(Stored data)
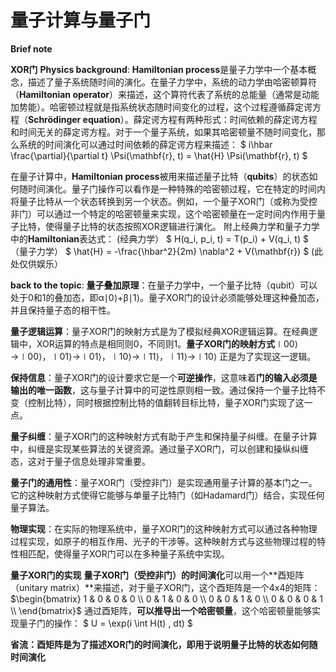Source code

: ﻿# 量子计算与量子门
**Brief note**

**XOR门**
**Physics background**: 
**Hamiltonian process**是量子力学中一个基本概念，描述了量子系统随时间的演化。在量子力学中，系统的动力学由哈密顿算符（**Hamiltonian operator**）来描述，这个算符代表了系统的总能量（通常是动能加势能）。哈密顿过程就是指系统状态随时间变化的过程，这个过程遵循薛定谔方程（**Schrödinger equation**）。薛定谔方程有两种形式：时间依赖的薛定谔方程和时间无关的薛定谔方程。对于一个量子系统，如果其哈密顿量不随时间变化，那么系统的时间演化可以通过时间依赖的薛定谔方程来描述：
    $ i\hbar \frac{\partial}{\partial t} \Psi(\mathbf{r}, t) = \hat{H} \Psi(\mathbf{r}, t) $

在量子计算中，**Hamiltonian process**被用来描述量子比特（**qubits**）的状态如何随时间演化。量子门操作可以看作是一种特殊的哈密顿过程，它在特定的时间内将量子比特从一个状态转换到另一个状态。例如，一个量子XOR门（或称为受控非门）可以通过一个特定的哈密顿量来实现，这个哈密顿量在一定时间内作用于量子比特，使得量子比特的状态按照XOR逻辑进行演化。
附上经典力学和量子力学中的**Hamiltonian**表达式：
(经典力学）
$ H(q_i, p_i, t) = T(p_i) + V(q_i, t) $
（量子力学）
$ \hat{H} = -\frac{\hbar^2}{2m} \nabla^2 + V(\mathbf{r}) $
(此处仅供娱乐）

**back to the topic**:
**量子叠加原理**：在量子力学中，一个量子比特（qubit）可以处于0和1的叠加态，即α∣0⟩+β∣1⟩。量子XOR门的设计必须能够处理这种叠加态，并且保持量子态的相干性。

**量子逻辑运算**：量子XOR门的映射方式是为了模拟经典XOR逻辑运算。在经典逻辑中，XOR运算的特点是相同则0，不同则1。**量子XOR门的映射方式**∣00⟩→∣00⟩，∣01⟩→∣01⟩，∣10⟩→∣11⟩，∣11⟩→∣10⟩ 正是为了实现这一逻辑。

**保持信息**：量子XOR门的设计要求它是一个**可逆操作**，这意味着**门的输入必须是输出的唯一函数**，这与量子计算中的可逆性原则相一致。通过保持一个量子比特不变（控制比特），同时根据控制比特的值翻转目标比特，量子XOR门实现了这一点。

**量子纠缠**：量子XOR门的这种映射方式有助于产生和保持量子纠缠。在量子计算中，纠缠是实现某些算法的关键资源。通过量子XOR门，可以创建和操纵纠缠态，这对于量子信息处理非常重要。

**量子门的通用性**：量子XOR门（受控非门）是实现通用量子计算的基本门之一。它的这种映射方式使得它能够与单量子比特门（如Hadamard门）结合，实现任何量子算法。

**物理实现**：在实际的物理系统中，量子XOR门的这种映射方式可以通过各种物理过程实现，如原子的相互作用、光子的干涉等。这种映射方式与这些物理过程的特性相匹配，使得量子XOR门可以在多种量子系统中实现。

**量子XOR门的实现**
**量子XOR门（受控非门）的时间演化**可以用一个**酉矩阵（unitary matrix）**来描述，对于量子XOR门，这个酉矩阵是一个4x4的矩阵：
$\begin{bmatrix}
1 & 0 & 0 & 0 \\
0 & 1 & 0 & 0 \\
0 & 0 & 1 & 0 \\
0 & 0 & 0 & 1 \\
\end{bmatrix}$
通过酉矩阵，**可以推导出一个哈密顿量**，这个哈密顿量能够实现量子门的操作：
$ U = \exp(i \int H(t) \, dt) $

**省流：酉矩阵是为了描述XOR门的时间演化，即用于说明量子比特的状态如何随时间演化**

* _Your goal_:
Determine how many lines of the data above contain the string "frac", and give the result with nothing else.

* _Worked solution_:
2